Required action:
Show each line of the records in which the word "pins" occurs.

(Stored items from a collection)
★ ★ ★ ★ ★

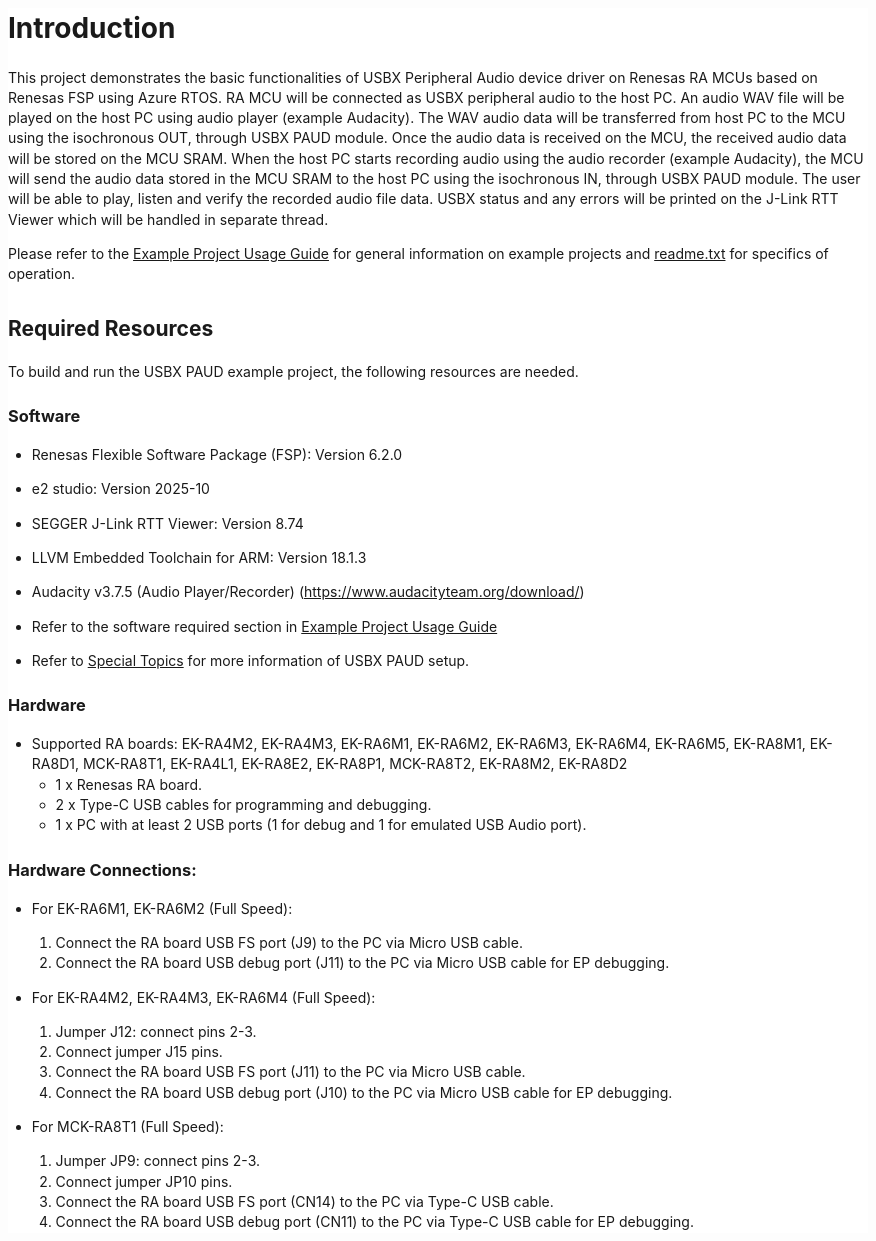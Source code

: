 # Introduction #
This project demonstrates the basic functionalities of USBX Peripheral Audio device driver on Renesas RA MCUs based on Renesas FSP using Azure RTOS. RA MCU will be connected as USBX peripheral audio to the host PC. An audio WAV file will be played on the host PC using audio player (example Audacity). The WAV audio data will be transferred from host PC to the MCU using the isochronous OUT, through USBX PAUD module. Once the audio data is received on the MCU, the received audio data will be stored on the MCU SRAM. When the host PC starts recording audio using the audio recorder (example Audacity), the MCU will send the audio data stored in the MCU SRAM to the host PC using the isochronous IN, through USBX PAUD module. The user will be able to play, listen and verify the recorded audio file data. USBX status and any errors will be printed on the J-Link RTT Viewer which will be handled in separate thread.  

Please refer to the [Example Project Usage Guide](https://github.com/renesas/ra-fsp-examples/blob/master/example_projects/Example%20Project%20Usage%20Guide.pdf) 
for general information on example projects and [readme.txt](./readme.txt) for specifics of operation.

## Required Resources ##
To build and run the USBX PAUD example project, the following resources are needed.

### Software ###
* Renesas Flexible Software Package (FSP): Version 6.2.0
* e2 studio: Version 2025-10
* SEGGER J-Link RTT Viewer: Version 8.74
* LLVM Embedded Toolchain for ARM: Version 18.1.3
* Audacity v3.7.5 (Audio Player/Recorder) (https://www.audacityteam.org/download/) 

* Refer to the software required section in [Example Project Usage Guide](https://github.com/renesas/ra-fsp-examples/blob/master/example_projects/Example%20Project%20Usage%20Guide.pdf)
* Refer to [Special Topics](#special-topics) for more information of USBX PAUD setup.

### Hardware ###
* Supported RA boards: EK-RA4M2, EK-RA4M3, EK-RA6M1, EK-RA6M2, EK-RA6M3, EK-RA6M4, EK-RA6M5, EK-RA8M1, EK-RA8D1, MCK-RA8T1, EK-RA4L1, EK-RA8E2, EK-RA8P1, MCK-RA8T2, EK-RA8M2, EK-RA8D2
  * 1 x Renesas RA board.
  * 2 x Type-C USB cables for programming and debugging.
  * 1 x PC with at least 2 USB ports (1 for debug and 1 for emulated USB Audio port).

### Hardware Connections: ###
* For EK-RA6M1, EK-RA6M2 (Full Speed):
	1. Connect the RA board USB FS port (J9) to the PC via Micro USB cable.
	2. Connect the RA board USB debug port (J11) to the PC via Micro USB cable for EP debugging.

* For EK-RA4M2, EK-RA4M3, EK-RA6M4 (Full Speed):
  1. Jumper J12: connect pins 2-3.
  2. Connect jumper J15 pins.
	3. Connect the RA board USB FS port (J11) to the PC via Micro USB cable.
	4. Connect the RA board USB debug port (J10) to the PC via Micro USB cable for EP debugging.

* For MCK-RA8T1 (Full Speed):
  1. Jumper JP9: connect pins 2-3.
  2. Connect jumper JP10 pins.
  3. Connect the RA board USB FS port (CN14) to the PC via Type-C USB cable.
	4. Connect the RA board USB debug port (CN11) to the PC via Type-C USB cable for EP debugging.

★ ★ ★ ★ ★

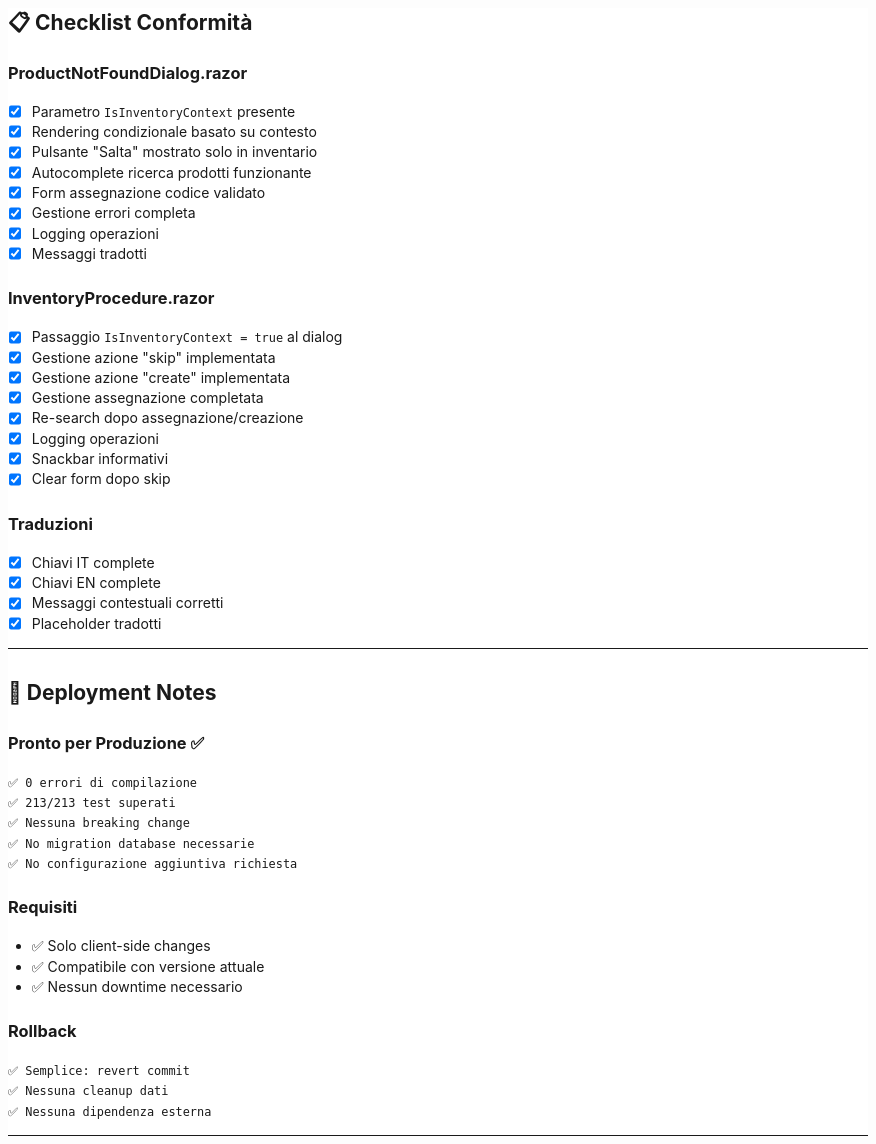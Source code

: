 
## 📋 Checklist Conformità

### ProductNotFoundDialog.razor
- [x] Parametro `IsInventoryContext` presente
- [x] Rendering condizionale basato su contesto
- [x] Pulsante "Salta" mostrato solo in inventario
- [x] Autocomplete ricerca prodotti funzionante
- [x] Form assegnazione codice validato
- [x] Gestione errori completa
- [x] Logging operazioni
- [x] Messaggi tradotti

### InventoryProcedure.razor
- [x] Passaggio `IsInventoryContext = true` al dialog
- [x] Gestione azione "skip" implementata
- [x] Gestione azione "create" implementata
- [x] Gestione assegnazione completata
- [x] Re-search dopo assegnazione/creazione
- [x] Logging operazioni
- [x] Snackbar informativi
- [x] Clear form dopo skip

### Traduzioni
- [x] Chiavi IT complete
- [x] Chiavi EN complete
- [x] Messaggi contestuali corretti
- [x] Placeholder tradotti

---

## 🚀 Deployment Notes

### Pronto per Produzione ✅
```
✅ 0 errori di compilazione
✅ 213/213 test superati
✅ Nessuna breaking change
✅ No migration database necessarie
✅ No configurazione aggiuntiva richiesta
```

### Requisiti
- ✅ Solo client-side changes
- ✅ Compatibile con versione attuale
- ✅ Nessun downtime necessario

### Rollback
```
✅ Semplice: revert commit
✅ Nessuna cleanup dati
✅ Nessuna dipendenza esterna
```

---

★ ★ ★ ★ ★

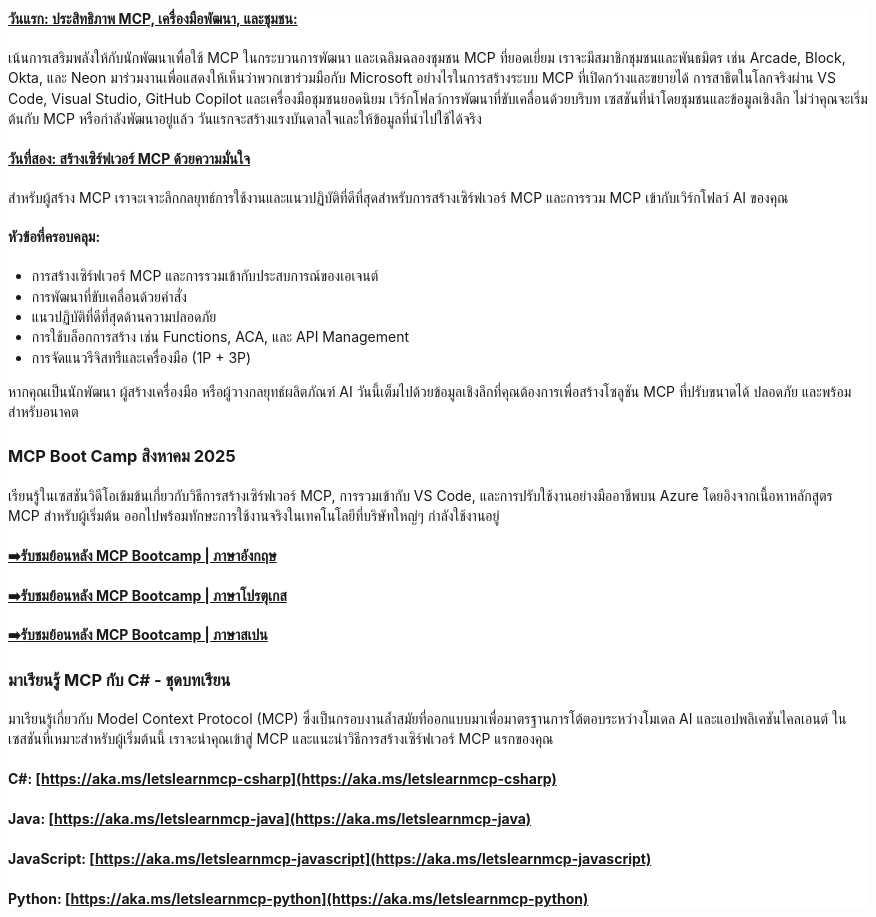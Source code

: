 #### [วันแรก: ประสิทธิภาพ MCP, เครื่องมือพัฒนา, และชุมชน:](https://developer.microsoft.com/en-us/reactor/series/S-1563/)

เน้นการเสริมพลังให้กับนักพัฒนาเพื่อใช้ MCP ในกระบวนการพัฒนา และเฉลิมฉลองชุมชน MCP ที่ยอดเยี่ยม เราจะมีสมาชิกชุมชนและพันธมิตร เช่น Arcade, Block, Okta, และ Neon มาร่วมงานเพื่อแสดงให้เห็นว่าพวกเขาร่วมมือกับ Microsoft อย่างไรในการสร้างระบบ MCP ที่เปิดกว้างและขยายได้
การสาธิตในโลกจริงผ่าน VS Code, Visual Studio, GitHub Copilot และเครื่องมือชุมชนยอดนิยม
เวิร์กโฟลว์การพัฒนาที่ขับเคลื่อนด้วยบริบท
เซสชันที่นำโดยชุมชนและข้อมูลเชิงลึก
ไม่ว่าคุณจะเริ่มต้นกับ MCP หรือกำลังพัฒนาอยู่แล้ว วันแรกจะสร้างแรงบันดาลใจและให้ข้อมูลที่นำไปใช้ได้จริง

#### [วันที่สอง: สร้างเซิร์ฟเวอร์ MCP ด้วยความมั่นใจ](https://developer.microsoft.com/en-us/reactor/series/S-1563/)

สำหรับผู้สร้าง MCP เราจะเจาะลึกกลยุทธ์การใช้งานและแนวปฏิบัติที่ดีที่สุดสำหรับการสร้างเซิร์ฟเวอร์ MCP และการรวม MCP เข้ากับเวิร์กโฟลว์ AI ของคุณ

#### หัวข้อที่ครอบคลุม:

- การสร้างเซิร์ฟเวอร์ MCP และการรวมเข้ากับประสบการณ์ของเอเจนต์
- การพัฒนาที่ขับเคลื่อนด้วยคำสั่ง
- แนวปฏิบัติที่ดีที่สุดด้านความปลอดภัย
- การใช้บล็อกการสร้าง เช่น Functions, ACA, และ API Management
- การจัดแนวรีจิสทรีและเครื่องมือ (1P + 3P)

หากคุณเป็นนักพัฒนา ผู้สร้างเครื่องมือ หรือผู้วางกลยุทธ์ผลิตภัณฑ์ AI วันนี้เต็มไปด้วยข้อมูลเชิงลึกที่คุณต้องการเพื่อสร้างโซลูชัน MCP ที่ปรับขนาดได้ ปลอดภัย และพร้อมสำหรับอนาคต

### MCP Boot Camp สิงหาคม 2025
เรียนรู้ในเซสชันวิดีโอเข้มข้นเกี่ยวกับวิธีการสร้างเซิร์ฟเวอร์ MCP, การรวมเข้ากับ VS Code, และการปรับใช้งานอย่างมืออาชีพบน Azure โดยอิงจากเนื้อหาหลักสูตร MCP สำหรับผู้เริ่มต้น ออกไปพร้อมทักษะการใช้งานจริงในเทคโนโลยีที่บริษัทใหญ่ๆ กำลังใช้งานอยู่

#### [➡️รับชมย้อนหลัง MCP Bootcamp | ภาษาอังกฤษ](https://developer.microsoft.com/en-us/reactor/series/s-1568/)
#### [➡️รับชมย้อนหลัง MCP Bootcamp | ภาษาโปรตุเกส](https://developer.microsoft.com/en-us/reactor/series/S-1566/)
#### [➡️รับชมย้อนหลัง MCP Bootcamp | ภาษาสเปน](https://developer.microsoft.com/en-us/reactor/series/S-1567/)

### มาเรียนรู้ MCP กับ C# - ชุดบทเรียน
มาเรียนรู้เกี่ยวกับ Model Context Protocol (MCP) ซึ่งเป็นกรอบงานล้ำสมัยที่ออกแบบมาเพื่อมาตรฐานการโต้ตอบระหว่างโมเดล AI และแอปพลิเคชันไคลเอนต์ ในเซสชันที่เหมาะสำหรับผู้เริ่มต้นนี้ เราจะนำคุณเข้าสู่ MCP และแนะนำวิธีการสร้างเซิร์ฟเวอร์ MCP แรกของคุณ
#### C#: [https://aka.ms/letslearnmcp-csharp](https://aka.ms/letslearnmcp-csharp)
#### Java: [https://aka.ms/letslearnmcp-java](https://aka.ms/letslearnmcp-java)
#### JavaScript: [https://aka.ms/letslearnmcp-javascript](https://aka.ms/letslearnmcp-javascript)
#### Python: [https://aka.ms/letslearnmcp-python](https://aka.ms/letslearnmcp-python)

★ ★ ★ ★ ★

Answer to the exercise:
  1. Jumper J12: connect pins 2-3.
  2. Connect jumper J15 pins.
  1. Jumper JP9: connect pins 2-3.
  2. Connect jumper JP10 pins.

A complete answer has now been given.